There was a Straits Times article over the weekend which reported that the reputations of local banks and insurers are recovering, after suffering a dent in image during the financial crisis. This was the result of a poll surveying 341 people.

Personally, I’m not so sure what kind of image they are talking about.

“Horror” stories of errant relationship managers or unethical insurance agents are not uncommon, but such incidents do not usually have a wide reach. Even fiascoes that do, like the mini-bond saga, will eventually be forgotten over time.

Apart from blatant regulation breaches that get reported in the news, what I feel is not apparent to the general public is the fact that transgressions are being committed on a daily basis and yet are considered legally compliant practices. While everyone knows that financial institutions are of course profit-making entities, I’m not too sure they know what extents supposedly reputable organisations go to in order to bleed them dry. Products are getting increasingly complex with all kinds of unnecessary charges layered in and features added that are more frivolous than beneficial. An insurance policy can now have more than 20 – 30 pages of technical jargon and numbers in its Benefit Illustration, which it claims to be transparent. Sure, it can be very transparent which is meaningless to the layperson who will not be able to decipher the information given to him or her.

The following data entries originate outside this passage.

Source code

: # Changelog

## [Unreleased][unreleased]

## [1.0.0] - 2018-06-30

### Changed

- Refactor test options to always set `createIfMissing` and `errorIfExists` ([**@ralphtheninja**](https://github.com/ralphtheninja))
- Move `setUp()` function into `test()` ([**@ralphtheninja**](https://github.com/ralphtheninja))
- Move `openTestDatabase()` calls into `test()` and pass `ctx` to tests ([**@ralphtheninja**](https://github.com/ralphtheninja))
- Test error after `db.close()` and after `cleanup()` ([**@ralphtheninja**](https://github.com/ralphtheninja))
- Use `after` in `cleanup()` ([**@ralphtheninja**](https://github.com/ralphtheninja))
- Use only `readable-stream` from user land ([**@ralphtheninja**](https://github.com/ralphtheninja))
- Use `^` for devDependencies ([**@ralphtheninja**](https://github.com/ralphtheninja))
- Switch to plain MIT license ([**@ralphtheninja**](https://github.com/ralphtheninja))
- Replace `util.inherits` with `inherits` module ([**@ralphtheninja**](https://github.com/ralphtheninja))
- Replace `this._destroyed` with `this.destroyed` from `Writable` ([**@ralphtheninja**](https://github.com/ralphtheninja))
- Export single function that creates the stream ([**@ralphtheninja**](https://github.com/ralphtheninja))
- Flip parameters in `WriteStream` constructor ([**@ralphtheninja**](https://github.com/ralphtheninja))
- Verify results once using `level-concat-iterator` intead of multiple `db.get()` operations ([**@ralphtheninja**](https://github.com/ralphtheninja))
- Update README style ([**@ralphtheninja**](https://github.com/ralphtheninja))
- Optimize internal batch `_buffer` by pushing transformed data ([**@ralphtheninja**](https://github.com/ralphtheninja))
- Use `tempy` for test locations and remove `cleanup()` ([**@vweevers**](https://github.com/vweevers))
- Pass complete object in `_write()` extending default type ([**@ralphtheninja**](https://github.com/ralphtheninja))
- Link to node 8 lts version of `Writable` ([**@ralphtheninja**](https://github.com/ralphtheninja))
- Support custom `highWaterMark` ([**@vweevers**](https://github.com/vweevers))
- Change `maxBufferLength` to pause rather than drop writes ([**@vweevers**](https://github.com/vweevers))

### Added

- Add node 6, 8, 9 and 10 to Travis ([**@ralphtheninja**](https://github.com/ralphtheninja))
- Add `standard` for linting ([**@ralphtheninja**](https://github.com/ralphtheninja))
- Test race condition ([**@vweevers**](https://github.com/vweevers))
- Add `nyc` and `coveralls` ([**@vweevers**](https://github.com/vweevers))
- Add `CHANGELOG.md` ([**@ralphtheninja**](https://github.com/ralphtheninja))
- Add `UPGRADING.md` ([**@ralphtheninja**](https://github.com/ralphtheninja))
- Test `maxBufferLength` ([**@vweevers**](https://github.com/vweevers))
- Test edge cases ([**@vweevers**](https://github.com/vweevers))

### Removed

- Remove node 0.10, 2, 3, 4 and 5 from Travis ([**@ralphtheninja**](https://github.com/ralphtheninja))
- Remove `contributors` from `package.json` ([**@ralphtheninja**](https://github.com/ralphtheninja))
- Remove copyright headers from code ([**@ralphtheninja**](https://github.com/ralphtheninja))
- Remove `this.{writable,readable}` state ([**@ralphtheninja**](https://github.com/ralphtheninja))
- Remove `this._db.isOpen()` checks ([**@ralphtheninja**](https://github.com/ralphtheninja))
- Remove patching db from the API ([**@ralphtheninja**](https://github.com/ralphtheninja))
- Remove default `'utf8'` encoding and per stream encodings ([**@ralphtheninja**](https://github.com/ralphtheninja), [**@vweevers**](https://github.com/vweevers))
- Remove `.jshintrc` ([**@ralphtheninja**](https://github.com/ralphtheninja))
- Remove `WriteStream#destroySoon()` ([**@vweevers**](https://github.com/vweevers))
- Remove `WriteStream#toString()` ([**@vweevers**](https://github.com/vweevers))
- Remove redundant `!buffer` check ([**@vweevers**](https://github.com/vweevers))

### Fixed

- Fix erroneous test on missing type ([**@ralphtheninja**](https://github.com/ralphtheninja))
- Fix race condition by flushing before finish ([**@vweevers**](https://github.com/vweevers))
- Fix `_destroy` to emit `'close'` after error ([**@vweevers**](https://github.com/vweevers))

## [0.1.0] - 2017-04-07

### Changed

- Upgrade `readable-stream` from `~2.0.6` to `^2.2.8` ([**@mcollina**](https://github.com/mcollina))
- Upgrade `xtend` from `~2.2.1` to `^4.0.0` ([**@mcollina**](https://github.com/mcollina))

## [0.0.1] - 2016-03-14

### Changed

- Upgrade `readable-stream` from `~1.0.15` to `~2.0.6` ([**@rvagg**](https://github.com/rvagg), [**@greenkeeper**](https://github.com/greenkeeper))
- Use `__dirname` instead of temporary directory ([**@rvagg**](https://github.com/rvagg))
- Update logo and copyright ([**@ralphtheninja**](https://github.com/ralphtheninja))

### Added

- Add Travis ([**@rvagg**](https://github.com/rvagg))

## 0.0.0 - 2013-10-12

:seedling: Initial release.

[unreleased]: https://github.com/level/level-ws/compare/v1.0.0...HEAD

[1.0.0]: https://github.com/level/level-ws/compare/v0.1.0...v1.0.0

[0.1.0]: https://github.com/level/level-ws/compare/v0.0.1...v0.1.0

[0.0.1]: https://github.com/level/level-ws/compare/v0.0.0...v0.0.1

I am also not sure how they can be said to have a positive image. When I return home from work, I will walk past people distributing flyers, salon staff trying to sell packages and of course, the ubiquitous bank staff promoting financial products or insurance agent doing a “survey”.

I believe that a healthy sense of sceptism is important, but I guess the market of consumers has now been polarised into mainly two types – those that will readily trust financial institutions just because they are supposedly reputable, and then those who have become utterly cynical about all things finance. Either way, both have a very determined one-way path to financial doom.